I am interested in knowing how the readers of this newsgroup have
interpreted the MPI standard with regard to the interference of
communication in different contexts/communicators, and the progress
requirement.

I have an application built on a pipeline structure where one stage
`floods' the next stage with messages using MPI_Send().  This second
stage consumes the messages in cooperation with several other
processes.  The cooperation is performed using a separate
communicator.  (A simple example program is appended to this message).

So far, I have tried the program on five different implementations of
MPI:
        ok 	  - Chimp-MPI (Edinburgh) on a network of Suns
	deadlocks - LAM-MPI (Ohio Supercomputer Center) on Suns
	ok	  - MPICH (Argonne) on a single Sun
	ok	  - ANU-MPI on a Fujitsu AP1000
	ok	  - Native Cray T3D-MPI (in Edinburgh)

The LAM implementation deadlocks when the buffer of the middle process
is flooded and the process cannot cooperate with the other processes.
Increasing the size of the buffer does not help unless the buffer can
contain the entire flood of messages from the first processor.

One way to look at it is that the messages in one context are
preventing the messages in the second context being sent and received,
so there is interference between the communicators, but it has been
suggested that the problem is more one of progression.
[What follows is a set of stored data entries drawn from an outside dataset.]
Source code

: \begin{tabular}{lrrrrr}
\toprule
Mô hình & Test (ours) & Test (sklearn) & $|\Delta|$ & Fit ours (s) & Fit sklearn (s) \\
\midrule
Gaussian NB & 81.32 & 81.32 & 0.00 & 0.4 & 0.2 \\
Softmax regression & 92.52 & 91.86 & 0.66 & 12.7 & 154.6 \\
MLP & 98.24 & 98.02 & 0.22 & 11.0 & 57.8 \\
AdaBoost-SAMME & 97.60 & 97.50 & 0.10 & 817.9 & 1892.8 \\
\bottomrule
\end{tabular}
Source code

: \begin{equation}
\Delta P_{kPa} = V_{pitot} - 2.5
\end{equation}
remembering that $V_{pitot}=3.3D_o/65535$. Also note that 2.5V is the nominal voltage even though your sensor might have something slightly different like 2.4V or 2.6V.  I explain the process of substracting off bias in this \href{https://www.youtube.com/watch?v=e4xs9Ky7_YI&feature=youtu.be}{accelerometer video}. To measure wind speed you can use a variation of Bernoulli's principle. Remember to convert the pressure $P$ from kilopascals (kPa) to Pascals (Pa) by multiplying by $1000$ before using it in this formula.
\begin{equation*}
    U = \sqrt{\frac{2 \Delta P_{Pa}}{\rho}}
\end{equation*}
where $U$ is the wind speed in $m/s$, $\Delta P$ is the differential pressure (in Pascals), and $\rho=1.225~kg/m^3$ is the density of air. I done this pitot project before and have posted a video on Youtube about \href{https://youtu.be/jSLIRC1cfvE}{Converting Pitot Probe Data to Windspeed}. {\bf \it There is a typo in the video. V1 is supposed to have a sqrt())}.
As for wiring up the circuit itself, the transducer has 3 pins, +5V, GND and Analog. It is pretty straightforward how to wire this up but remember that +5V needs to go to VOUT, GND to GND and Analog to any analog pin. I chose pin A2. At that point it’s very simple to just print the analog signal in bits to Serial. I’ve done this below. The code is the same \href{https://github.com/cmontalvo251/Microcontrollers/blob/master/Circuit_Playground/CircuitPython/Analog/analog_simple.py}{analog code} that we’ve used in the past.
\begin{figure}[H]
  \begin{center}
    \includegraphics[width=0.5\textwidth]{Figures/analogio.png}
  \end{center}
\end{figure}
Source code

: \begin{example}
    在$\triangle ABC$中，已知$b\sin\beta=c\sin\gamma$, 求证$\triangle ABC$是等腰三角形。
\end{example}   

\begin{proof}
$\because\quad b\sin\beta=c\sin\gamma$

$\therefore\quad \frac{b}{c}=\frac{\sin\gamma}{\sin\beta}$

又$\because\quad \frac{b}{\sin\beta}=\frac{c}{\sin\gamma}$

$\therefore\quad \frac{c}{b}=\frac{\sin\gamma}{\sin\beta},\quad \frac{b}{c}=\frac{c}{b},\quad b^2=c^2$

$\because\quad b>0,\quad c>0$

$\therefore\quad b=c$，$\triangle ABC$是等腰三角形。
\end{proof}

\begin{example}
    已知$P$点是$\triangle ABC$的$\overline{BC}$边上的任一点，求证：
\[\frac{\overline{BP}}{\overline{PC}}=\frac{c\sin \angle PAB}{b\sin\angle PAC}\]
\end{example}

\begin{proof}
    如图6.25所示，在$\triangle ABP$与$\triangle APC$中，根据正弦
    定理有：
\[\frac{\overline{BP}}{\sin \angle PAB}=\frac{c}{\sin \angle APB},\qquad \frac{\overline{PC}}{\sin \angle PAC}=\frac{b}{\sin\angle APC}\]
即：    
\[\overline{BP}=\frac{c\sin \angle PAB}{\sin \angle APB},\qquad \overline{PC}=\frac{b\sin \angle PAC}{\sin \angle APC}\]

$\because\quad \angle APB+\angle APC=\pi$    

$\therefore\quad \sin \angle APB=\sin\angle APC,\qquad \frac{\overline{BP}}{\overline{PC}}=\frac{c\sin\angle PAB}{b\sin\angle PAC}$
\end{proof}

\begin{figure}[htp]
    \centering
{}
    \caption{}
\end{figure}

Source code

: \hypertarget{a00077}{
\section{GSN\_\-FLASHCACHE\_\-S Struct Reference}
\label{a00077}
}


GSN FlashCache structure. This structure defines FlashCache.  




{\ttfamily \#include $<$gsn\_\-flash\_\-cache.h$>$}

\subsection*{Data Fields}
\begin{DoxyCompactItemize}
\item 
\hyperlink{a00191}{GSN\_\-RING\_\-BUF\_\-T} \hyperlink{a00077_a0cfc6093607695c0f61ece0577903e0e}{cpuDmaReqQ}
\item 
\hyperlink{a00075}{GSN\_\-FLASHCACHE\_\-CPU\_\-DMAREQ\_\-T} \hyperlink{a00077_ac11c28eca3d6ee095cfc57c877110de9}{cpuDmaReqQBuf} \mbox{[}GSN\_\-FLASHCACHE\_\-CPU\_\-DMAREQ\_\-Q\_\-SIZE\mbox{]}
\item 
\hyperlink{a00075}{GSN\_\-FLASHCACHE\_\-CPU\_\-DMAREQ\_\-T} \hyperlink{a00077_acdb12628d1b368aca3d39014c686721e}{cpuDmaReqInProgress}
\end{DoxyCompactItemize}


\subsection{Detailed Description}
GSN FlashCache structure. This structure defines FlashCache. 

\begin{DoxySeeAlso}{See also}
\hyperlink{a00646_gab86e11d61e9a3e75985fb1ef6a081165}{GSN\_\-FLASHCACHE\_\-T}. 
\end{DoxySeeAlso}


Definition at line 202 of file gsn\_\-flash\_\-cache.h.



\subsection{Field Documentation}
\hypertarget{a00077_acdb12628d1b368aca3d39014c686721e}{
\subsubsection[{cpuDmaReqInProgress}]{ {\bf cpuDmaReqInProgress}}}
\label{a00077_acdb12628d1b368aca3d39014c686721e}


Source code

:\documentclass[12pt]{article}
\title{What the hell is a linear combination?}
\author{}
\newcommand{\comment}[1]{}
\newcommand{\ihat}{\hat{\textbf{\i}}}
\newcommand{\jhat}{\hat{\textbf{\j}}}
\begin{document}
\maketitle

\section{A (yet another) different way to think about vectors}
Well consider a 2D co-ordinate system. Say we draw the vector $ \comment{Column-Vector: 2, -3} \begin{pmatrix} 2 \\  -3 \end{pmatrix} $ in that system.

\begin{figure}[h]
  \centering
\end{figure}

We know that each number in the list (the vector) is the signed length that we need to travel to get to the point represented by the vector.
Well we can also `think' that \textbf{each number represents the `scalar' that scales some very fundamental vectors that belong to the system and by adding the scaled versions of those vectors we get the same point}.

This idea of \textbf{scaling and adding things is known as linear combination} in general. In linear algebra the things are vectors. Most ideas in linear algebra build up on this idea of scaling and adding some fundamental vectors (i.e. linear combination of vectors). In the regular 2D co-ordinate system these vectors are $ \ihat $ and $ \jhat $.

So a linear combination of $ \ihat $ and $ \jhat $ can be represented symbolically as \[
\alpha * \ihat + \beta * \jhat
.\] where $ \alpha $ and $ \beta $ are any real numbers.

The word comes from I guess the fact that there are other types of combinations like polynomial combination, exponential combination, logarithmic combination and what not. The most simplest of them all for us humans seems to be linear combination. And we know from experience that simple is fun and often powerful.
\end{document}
In the section on `Resource Limitations', the standard states (section
3.5, p31) that ``a standard send operation that cannot complete
because of lack of buffer space will merely block, waiting for buffer
space to become available or for a matching receive to be posted.''

Is my program expecting too much from the implementation?
How do other implementations cope?

Hope you can help,

Marcus.

-------- cut here --------
/*
   Deadlock Test : Needs at least 3 processes running
   Marcus Marr 5/12/94
*/

#define LARGE_BUFFER_SIZE   100000
#define SMALL_BUFFER_SIZE   10
#define LOOPS               100

#include <stdio.h>
#include <stdlib.h>
#include <mpi.h>

void main(int argc, char *argv[]) 
{
  int rank, i, *large_buffer, *small_buffer;
  MPI_Status status;
  MPI_Comm sub_comm, remote_comm;

  MPI_Init(&argc,&argv);
  MPI_Comm_rank(MPI_COMM_WORLD, &rank);
  
  large_buffer=(int*)calloc(LARGE_BUFFER_SIZE, sizeof(int));
  small_buffer=(int*)calloc(SMALL_BUFFER_SIZE, sizeof(int));
  
  if (rank==0) {
    MPI_Comm_split(MPI_COMM_WORLD, 0, rank, &sub_comm);
    MPI_Intercomm_create(sub_comm, 0, MPI_COMM_WORLD, 1, 0, &remote_comm);
  }
  else {
    MPI_Comm_split(MPI_COMM_WORLD, 1, rank, &sub_comm);
    MPI_Intercomm_create(sub_comm, 0, MPI_COMM_WORLD, 0, 0, &remote_comm);
  }

  for (i=0;i<LOOPS;i++) {
    switch(rank) {
      case 0: 
	printf("[0]: sending block %d of %d ints\n", i, LARGE_BUFFER_SIZE);
        MPI_Send(large_buffer, LARGE_BUFFER_SIZE, MPI_INT, 
		 0, i, remote_comm);
	break;
    case 1:
	printf("[1]: receiving block %d of %d ints\n", i, LARGE_BUFFER_SIZE);
	MPI_Recv(large_buffer, LARGE_BUFFER_SIZE, MPI_INT, 
		 0, i, remote_comm, &status);
	/* compute 'summary' table and broadcast it */
	printf("[1]: broadcasting summary block %d of %d ints\n", 
	       i, SMALL_BUFFER_SIZE);
	MPI_Bcast(small_buffer, SMALL_BUFFER_SIZE, MPI_INT, 0, 
		  sub_comm);
	/* work on the full raw data */
      break;
    default:
	printf("[%d]: receiving summary block %d of %d ints\n", 
	       rank, i, SMALL_BUFFER_SIZE);
	MPI_Bcast(small_buffer, SMALL_BUFFER_SIZE, MPI_INT, 0, 
		  sub_comm);
	/* work on the 'summary' table */
	break;
    }
  }

  MPI_Barrier(MPI_COMM_WORLD);
  printf("[%d] finished ok\n",rank);
  MPI_Finalize();
}